A first guide on the use of ammonia as a marine fuel will be published this year by the Society for Gas as a Marine Fuel (SGMF), which has just completed the third version of its initial cornerstone publication on LNG fuelling.

SGMF general manager Mark Bell told TradeWinds that it will be an introductory guide but added that the information is more difficult to obtain for ammonia than for LNG as it is an emerging sector.

He said green ammonia is perhaps the only future marine fuel that has the potential to get the industry to absolute-zero — but it is not yet available.

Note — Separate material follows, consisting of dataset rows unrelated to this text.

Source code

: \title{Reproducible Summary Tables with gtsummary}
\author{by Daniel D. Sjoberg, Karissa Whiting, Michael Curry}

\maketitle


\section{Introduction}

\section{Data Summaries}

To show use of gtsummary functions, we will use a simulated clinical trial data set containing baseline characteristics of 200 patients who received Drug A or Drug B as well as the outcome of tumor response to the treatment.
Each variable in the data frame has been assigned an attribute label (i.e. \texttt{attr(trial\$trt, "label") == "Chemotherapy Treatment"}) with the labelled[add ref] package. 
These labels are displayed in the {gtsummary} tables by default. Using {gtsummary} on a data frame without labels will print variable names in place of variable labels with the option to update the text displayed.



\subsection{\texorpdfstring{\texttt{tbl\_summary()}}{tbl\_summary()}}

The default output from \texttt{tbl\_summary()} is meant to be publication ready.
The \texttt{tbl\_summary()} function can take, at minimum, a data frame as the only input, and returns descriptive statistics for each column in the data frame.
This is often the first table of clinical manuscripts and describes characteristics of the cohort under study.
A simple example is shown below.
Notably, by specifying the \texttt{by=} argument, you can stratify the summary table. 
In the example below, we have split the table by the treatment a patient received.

Bell said it will be important for SGMF's environmental committee to look at the emissions performance of ammonia on a well-to-wake and well-to-tank basis, as it has for LNG. A full lifecycle analysis will be undertaken this year.

Boxset lynchpin

Bell was speaking after SGMF announced it had published the third revision of its first publication, LNG as a marine fuel — Safety and Operational Guidelines — Bunkering.

The society published the first version in 2014, revising it two years later with additional information.

Bell said the third, 227-page revision draws on the operational experience that the industry has gained from thousands of LNG bunkering operations.

Bell described the latest iteration as the “flagship”, “cornerstone” and “lynchpin” of SGMF's LNG outputs.

He said it is targeted at the whole spectrum of players that might be involved in the value chain from providers, to users, operators, regulators and trainers.

“There is something in here for you,” he told those working in the industry.

SGMF chairman and Nakilat chief operating officer Samir Bailouni said: ‘The information contained in this publication is gold dust for anyone bunkering an LNG fuelled ship.’ Photo: SGMF

Good practice

The revised guide covers all the different stages of LNG fuelling, including design of LNG bunker vessels, planning and preparation for operational stages and their locations. He said it also gives examples of good practice.

SGMF chairman and Nakilat chief operating officer Samir Bailouni said: “The information contained in this publication is gold dust for anyone bunkering an LNG fuelled ship. These practices and insights are collated from the best the industry has to offer.”

Bell said SGMF, which now boasts a membership of 148 and is growing, offers what he dubs “a boxset” for the use of LNG as a marine fuel, which includes 16 manuals, comprising 12 formal booklets and four technical guidance notices.

While these will undergo ongoing updates, he said SGMF will now transpose this work over to other fuels and do the same for ammonia and hydrogen.